* _WHAT IS NEEDED_:
Retype every line from the top of the entries down to the one with "2.0: vnd.example-com.foo+json; version=2.0", both included, and skip the pictures.
(Beginning of RECORDS FOR THE EXERCISE)
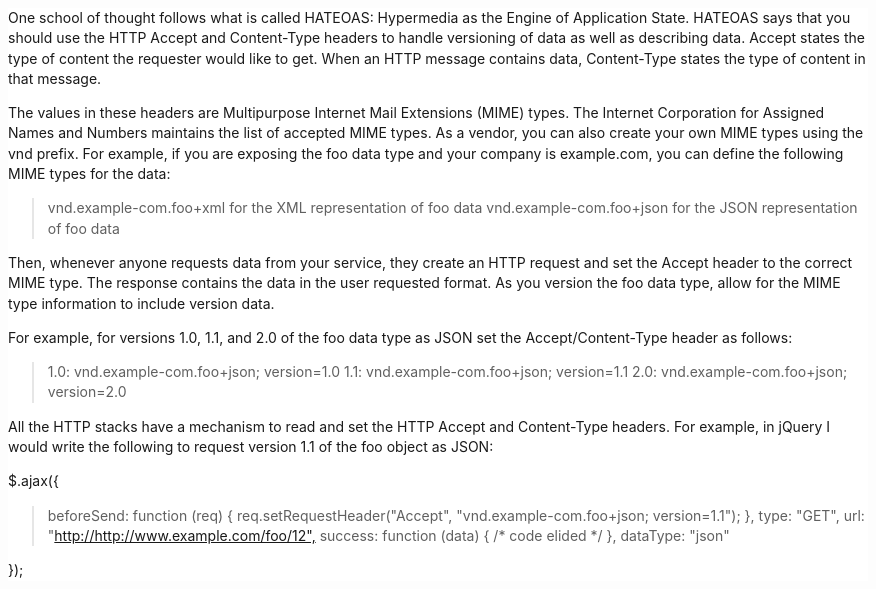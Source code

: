 <p>
One school of thought follows what is called HATEOAS: Hypermedia as the Engine of Application State. HATEOAS says that you should use the HTTP Accept and Content-Type headers to handle versioning of data as well as describing data. Accept states the type of content the requester would like to get. When an HTTP message contains data, Content-Type states the type of content in that message.
</p>

<p>
The values in these headers are Multipurpose Internet Mail Extensions (MIME) types. The Internet Corporation for Assigned Names and Numbers maintains the list of accepted MIME types. As a vendor, you can also create your own MIME types using the vnd prefix. For example, if you are exposing the foo data type and your company is example.com, you can define the following MIME types for the data:
</p>
<blockquote>
vnd.example-com.foo+xml for the XML representation of foo data
vnd.example-com.foo+json for the JSON representation of foo data
</blockquote>

<p>
Then, whenever anyone requests data from your service, they create an HTTP request and set the Accept header to the correct MIME type. The response contains the data in the user requested format. As you version the foo data type, allow for the MIME type information to include version data.
</p>

<p>
For example, for versions 1.0, 1.1, and 2.0 of the foo data type as JSON set the Accept/Content-Type header as follows:
</p>
<blockquote>
1.0: vnd.example-com.foo+json; version=1.0
1.1: vnd.example-com.foo+json; version=1.1
2.0: vnd.example-com.foo+json; version=2.0
</blockquote>

<p>
All the HTTP stacks have a mechanism to read and set the HTTP Accept and Content-Type headers. For example, in jQuery I would write the following to request version 1.1 of the foo object as JSON:
</p>

<p>
$.ajax({
</p>
<blockquote>
beforeSend: function (req) {
req.setRequestHeader("Accept", "vnd.example-com.foo+json; version=1.1"); 
},
type: "GET",
url: "<a href="http://http://www.example.com/foo/12",">http://http://www.example.com/foo/12",</a>
success: function (data) {
/* code elided */
},
dataType: "json"
</blockquote>
<p>
});
</p>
(End of RECORDS FOR THE EXERCISE)
* _ANSWER SPACE_:
Source code

: <p>
One school of thought follows what is called HATEOAS: Hypermedia as the Engine of Application State. HATEOAS says that you should use the HTTP Accept and Content-Type headers to handle versioning of data as well as describing data. Accept states the type of content the requester would like to get. When an HTTP message contains data, Content-Type states the type of content in that message.
</p>

<p>
The values in these headers are Multipurpose Internet Mail Extensions (MIME) types. The Internet Corporation for Assigned Names and Numbers maintains the list of accepted MIME types. As a vendor, you can also create your own MIME types using the vnd prefix. For example, if you are exposing the foo data type and your company is example.com, you can define the following MIME types for the data:
</p>
<blockquote>
vnd.example-com.foo+xml for the XML representation of foo data
vnd.example-com.foo+json for the JSON representation of foo data
</blockquote>

<p>
Then, whenever anyone requests data from your service, they create an HTTP request and set the Accept header to the correct MIME type. The response contains the data in the user requested format. As you version the foo data type, allow for the MIME type information to include version data.
</p>

<p>
For example, for versions 1.0, 1.1, and 2.0 of the foo data type as JSON set the Accept/Content-Type header as follows:
</p>
<blockquote>
1.0: vnd.example-com.foo+json; version=1.0
1.1: vnd.example-com.foo+json; version=1.1
2.0: vnd.example-com.foo+json; version=2.0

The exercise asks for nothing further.